By Ayesha Jamal, Directory Strategy & Planning

Insights from the Pervaaz Campaign

Every year, hundreds of thousands of Pakistanis leave their homeland; some legally, many through dangerous, irregular routes. In 2022, over 800,000 people officially left for employment abroad. Yet these numbers only tell part of the story.

The Pervaaz Campaign, executed by Cirrus Pakistan under the EU-funded SAFER Project, sought to unpack the psyche behind this mass migration.
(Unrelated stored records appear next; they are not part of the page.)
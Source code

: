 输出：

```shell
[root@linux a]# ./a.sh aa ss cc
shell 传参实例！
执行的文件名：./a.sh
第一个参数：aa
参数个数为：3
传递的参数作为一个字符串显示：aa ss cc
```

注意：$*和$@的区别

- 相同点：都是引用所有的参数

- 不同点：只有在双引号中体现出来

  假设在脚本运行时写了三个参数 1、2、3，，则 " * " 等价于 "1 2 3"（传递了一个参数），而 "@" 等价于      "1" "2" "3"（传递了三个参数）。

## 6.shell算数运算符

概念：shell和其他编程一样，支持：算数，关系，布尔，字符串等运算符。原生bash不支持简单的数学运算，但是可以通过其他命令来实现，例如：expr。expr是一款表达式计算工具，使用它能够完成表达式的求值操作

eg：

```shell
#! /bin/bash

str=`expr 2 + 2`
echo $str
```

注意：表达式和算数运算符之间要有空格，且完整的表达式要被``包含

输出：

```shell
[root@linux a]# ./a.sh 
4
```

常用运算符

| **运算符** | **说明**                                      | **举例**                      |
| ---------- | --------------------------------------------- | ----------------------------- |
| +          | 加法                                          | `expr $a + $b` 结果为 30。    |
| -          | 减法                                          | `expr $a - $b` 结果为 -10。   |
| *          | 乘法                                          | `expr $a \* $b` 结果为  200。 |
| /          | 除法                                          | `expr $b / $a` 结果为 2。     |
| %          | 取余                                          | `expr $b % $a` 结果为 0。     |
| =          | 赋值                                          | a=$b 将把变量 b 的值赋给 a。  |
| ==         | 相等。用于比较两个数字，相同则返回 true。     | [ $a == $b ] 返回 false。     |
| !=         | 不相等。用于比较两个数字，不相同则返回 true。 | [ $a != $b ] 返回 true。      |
Through digital storytelling, grassroots engagement, and influencer partnerships, we reached over 8.4 million people with a single goal: make migration a choice, not an act of desperation.

Understanding the Motivation

Migrant behavior is rooted in complex drivers:

  • Peer comparison and glorified success stories
  • Economic hopelessness and employment insecurity
  • Myths surrounding life in Europe or the Gulf
  • Lack of awareness of safe migration channels

As The Express Tribune noted in 2023, over 12,000 people per month from Pakistan were intercepted trying to cross borders irregularly. This is not just a statistic, it’s a symptom.

“Hope is not a lottery ticket you sit on the sofa with, it’s a hammer you break down doors with.” — Nicholas Kristof, NYT

Cirrus in Action: Pervaaz — Stories that Stay

We didn’t preach policy. We told stories. From Ali Rehman’s food-based vocational inspiration to Muhammad Arshad’s ethics-driven family message, we used real voices and emotional arcs to reshape the migration narrative.

Our campaign mixed TikTok storytelling, TV PSAs, and community sessions with offline materials, ensuring reach in both urban and rural zones. We collaborated with influencers from Sindh, Punjab, and KPK, deploying localized dialects and cultural references.

Behavioral Learnings

The campaign revealed key psychographics:

  • Youth want respect, not pity
  • Migration is often a symbolic identity move, not just economic
  • Youth respond to alternatives, not just deterrents

SDG Linkage

  • SDG 10: Reduced Inequalities – by promoting safe migration awareness
  • SDG 16: Peace & Justice – by countering trafficking, misinformation, and exploitation

The exodus is real. But it’s also an opportunity to build back better, from within.